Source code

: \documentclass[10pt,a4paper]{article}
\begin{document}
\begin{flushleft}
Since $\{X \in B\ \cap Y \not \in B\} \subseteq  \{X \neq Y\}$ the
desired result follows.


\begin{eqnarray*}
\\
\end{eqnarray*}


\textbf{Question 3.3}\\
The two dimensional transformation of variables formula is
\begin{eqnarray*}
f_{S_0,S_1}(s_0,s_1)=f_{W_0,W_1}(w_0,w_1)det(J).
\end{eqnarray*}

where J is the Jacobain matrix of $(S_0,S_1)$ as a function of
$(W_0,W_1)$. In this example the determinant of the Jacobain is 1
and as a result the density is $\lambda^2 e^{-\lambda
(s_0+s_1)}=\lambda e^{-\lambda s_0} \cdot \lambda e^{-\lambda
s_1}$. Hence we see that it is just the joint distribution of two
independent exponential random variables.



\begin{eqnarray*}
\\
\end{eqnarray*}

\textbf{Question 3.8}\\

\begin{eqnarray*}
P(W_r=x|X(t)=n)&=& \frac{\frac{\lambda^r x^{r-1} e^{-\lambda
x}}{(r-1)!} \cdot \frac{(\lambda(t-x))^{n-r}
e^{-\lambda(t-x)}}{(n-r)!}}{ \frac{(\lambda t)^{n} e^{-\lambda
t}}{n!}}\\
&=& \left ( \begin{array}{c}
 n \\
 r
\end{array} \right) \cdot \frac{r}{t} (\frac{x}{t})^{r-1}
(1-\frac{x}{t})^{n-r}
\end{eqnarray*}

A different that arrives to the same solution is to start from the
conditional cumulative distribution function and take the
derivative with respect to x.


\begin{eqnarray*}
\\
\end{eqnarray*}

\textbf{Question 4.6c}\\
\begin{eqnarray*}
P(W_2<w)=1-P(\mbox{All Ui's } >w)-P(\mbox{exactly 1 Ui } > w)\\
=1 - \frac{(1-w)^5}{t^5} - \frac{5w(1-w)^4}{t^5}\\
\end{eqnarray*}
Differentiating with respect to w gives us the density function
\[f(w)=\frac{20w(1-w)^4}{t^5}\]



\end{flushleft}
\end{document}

• About this exercise:
The material must be transcribed exactly, down to the last line.

• Response area:
Source code

: \documentclass[10pt,a4paper]{article}
\begin{document}
\begin{flushleft}
Since $\{X \in B\ \cap Y \not \in B\} \subseteq  \{X \neq Y\}$ the
desired result follows.


\begin{eqnarray*}
\\
\end{eqnarray*}


\textbf{Question 3.3}\\
The two dimensional transformation of variables formula is
\begin{eqnarray*}
f_{S_0,S_1}(s_0,s_1)=f_{W_0,W_1}(w_0,w_1)det(J).
\end{eqnarray*}

where J is the Jacobain matrix of $(S_0,S_1)$ as a function of
$(W_0,W_1)$. In this example the determinant of the Jacobain is 1
and as a result the density is $\lambda^2 e^{-\lambda
(s_0+s_1)}=\lambda e^{-\lambda s_0} \cdot \lambda e^{-\lambda
s_1}$. Hence we see that it is just the joint distribution of two
independent exponential random variables.



\begin{eqnarray*}
\\
\end{eqnarray*}

\textbf{Question 3.8}\\

\begin{eqnarray*}
P(W_r=x|X(t)=n)&=& \frac{\frac{\lambda^r x^{r-1} e^{-\lambda
x}}{(r-1)!} \cdot \frac{(\lambda(t-x))^{n-r}
e^{-\lambda(t-x)}}{(n-r)!}}{ \frac{(\lambda t)^{n} e^{-\lambda
t}}{n!}}\\
&=& \left ( \begin{array}{c}
 n \\
 r
\end{array} \right) \cdot \frac{r}{t} (\frac{x}{t})^{r-1}
(1-\frac{x}{t})^{n-r}
\end{eqnarray*}

A different that arrives to the same solution is to start from the
conditional cumulative distribution function and take the
derivative with respect to x.


\begin{eqnarray*}
\\
\end{eqnarray*}

\textbf{Question 4.6c}\\
\begin{eqnarray*}
P(W_2<w)=1-P(\mbox{All Ui's } >w)-P(\mbox{exactly 1 Ui } > w)\\
=1 - \frac{(1-w)^5}{t^5} - \frac{5w(1-w)^4}{t^5}\\
\end{eqnarray*}
Differentiating with respect to w gives us the density function
\[f(w)=\frac{20w(1-w)^4}{t^5}\]



\end{flushleft}
\end{document}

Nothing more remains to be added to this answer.